The flattened forms and how they have been painted very flat but all have different planes. An example of this would be the bull or the horse.
Spanish Civil War and Bombing of Gernika (1937) by German
Luftwaffe
Technology, bombing of ‘Guernica’ and the idea of “death from above”.
The lightbulb, unnatural light above the wreckage of the Basque town of ‘Guernica’. The mutilated animals, women and children
Bullfighting motif used extensively in Picasso’s work before ‘Guernica’ painting
Picasso watched bullfighting as a young boy (aged 8) and bullfighting was considered Spain’s national pastime in the early 20th century.

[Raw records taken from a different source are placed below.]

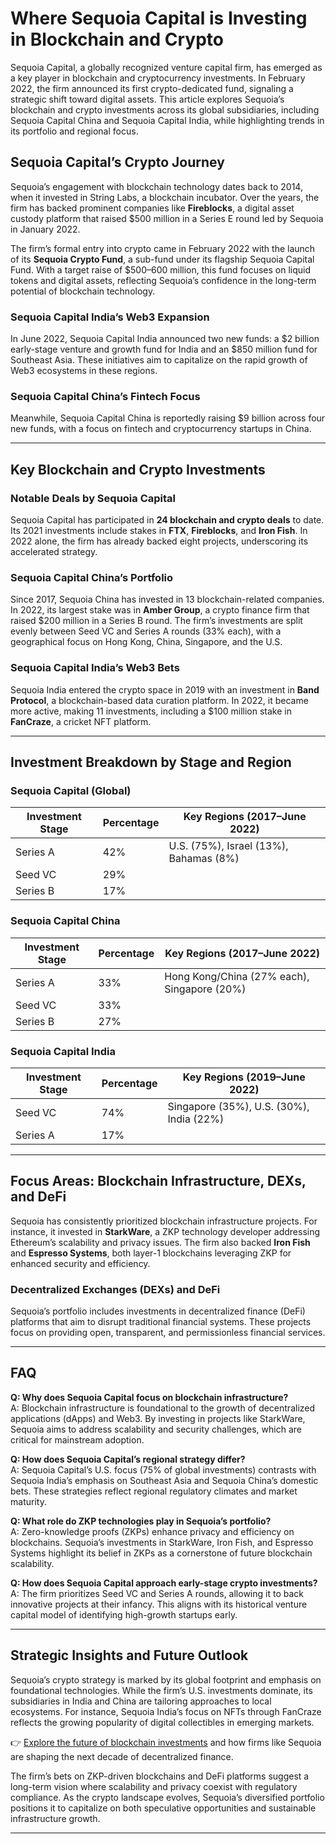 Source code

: # Where Sequoia Capital is Investing in Blockchain and Crypto  

Sequoia Capital, a globally recognized venture capital firm, has emerged as a key player in blockchain and cryptocurrency investments. In February 2022, the firm announced its first crypto-dedicated fund, signaling a strategic shift toward digital assets. This article explores Sequoia’s blockchain and crypto investments across its global subsidiaries, including Sequoia Capital China and Sequoia Capital India, while highlighting trends in its portfolio and regional focus.  

## Sequoia Capital’s Crypto Journey  

Sequoia’s engagement with blockchain technology dates back to 2014, when it invested in String Labs, a blockchain incubator. Over the years, the firm has backed prominent companies like **Fireblocks**, a digital asset custody platform that raised $500 million in a Series E round led by Sequoia in January 2022.  

The firm’s formal entry into crypto came in February 2022 with the launch of its **Sequoia Crypto Fund**, a sub-fund under its flagship Sequoia Capital Fund. With a target raise of $500–600 million, this fund focuses on liquid tokens and digital assets, reflecting Sequoia’s confidence in the long-term potential of blockchain technology.  

### Sequoia Capital India’s Web3 Expansion  
In June 2022, Sequoia Capital India announced two new funds: a $2 billion early-stage venture and growth fund for India and an $850 million fund for Southeast Asia. These initiatives aim to capitalize on the rapid growth of Web3 ecosystems in these regions.  

### Sequoia Capital China’s Fintech Focus  
Meanwhile, Sequoia Capital China is reportedly raising $9 billion across four new funds, with a focus on fintech and cryptocurrency startups in China.  

---

## Key Blockchain and Crypto Investments  

### Notable Deals by Sequoia Capital  
Sequoia Capital has participated in **24 blockchain and crypto deals** to date. Its 2021 investments include stakes in **FTX**, **Fireblocks**, and **Iron Fish**. In 2022 alone, the firm has already backed eight projects, underscoring its accelerated strategy.  

### Sequoia Capital China’s Portfolio  
Since 2017, Sequoia China has invested in 13 blockchain-related companies. In 2022, its largest stake was in **Amber Group**, a crypto finance firm that raised $200 million in a Series B round. The firm’s investments are split evenly between Seed VC and Series A rounds (33% each), with a geographical focus on Hong Kong, China, Singapore, and the U.S.  

### Sequoia Capital India’s Web3 Bets  
Sequoia India entered the crypto space in 2019 with an investment in **Band Protocol**, a blockchain-based data curation platform. In 2022, it became more active, making 11 investments, including a $100 million stake in **FanCraze**, a cricket NFT platform.  

---

## Investment Breakdown by Stage and Region  

### Sequoia Capital (Global)  
| Investment Stage | Percentage | Key Regions (2017–June 2022) |  
|------------------|------------|------------------------------|  
| Series A         | 42%        | U.S. (75%), Israel (13%), Bahamas (8%) |  
| Seed VC          | 29%        |                              |  
| Series B         | 17%        |                              |  

### Sequoia Capital China  
| Investment Stage | Percentage | Key Regions (2017–June 2022) |  
|------------------|------------|------------------------------|  
| Series A         | 33%        | Hong Kong/China (27% each), Singapore (20%) |  
| Seed VC          | 33%        |                              |  
| Series B         | 27%        |                              |  

### Sequoia Capital India  
| Investment Stage | Percentage | Key Regions (2019–June 2022) |  
|------------------|------------|------------------------------|  
| Seed VC          | 74%        | Singapore (35%), U.S. (30%), India (22%) |  
| Series A         | 17%        |                              |  

---

## Focus Areas: Blockchain Infrastructure, DEXs, and DeFi  

Sequoia has consistently prioritized blockchain infrastructure projects. For instance, it invested in **StarkWare**, a ZKP technology developer addressing Ethereum’s scalability and privacy issues. The firm also backed **Iron Fish** and **Espresso Systems**, both layer-1 blockchains leveraging ZKP for enhanced security and efficiency.  

### Decentralized Exchanges (DEXs) and DeFi  
Sequoia’s portfolio includes investments in decentralized finance (DeFi) platforms that aim to disrupt traditional financial systems. These projects focus on providing open, transparent, and permissionless financial services.  

---

## FAQ  

**Q: Why does Sequoia Capital focus on blockchain infrastructure?**  
A: Blockchain infrastructure is foundational to the growth of decentralized applications (dApps) and Web3. By investing in projects like StarkWare, Sequoia aims to address scalability and security challenges, which are critical for mainstream adoption.  

**Q: How does Sequoia Capital’s regional strategy differ?**  
A: Sequoia Capital’s U.S. focus (75% of global investments) contrasts with Sequoia India’s emphasis on Southeast Asia and Sequoia China’s domestic bets. These strategies reflect regional regulatory climates and market maturity.  

**Q: What role do ZKP technologies play in Sequoia’s portfolio?**  
A: Zero-knowledge proofs (ZKPs) enhance privacy and efficiency on blockchains. Sequoia’s investments in StarkWare, Iron Fish, and Espresso Systems highlight its belief in ZKPs as a cornerstone of future blockchain scalability.  

**Q: How does Sequoia Capital approach early-stage crypto investments?**  
A: The firm prioritizes Seed VC and Series A rounds, allowing it to back innovative projects at their infancy. This aligns with its historical venture capital model of identifying high-growth startups early.  

---

## Strategic Insights and Future Outlook  

Sequoia’s crypto strategy is marked by its global footprint and emphasis on foundational technologies. While the firm’s U.S. investments dominate, its subsidiaries in India and China are tailoring approaches to local ecosystems. For instance, Sequoia India’s focus on NFTs through FanCraze reflects the growing popularity of digital collectibles in emerging markets.  

👉 [Explore the future of blockchain investments](https://bit.ly/okx-bonus) and how firms like Sequoia are shaping the next decade of decentralized finance.  

The firm’s bets on ZKP-driven blockchains and DeFi platforms suggest a long-term vision where scalability and privacy coexist with regulatory compliance. As the crypto landscape evolves, Sequoia’s diversified portfolio positions it to capitalize on both speculative opportunities and sustainable infrastructure growth.  

---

The bull is seen as Spain’s national animal and therefore represents Spain in ‘Guernica’.
Francisco Goya (1)
Goya was Picassos favourite painter and was influenced in particular his paintings of Spanish soldiers during the Napoleonic wars.
The subject matter contains a fallen soldier to an invading enemy (Germany instead of France).
Franscico Goya (2)
Goya also painted bullfighting which was an interest of Picassos.
The bull in the top left corner of ‘Guernica’.
Spanish bullfighting
Cruelty and spectacle, ritual sacrifice, man and beast.
Guernica - fallen matador, triumphant bull Vollard Suite - prints of bullfighting Minotauromacy (half bull half man)
Candle symbolism
Young girl holding a candle against a minotaur.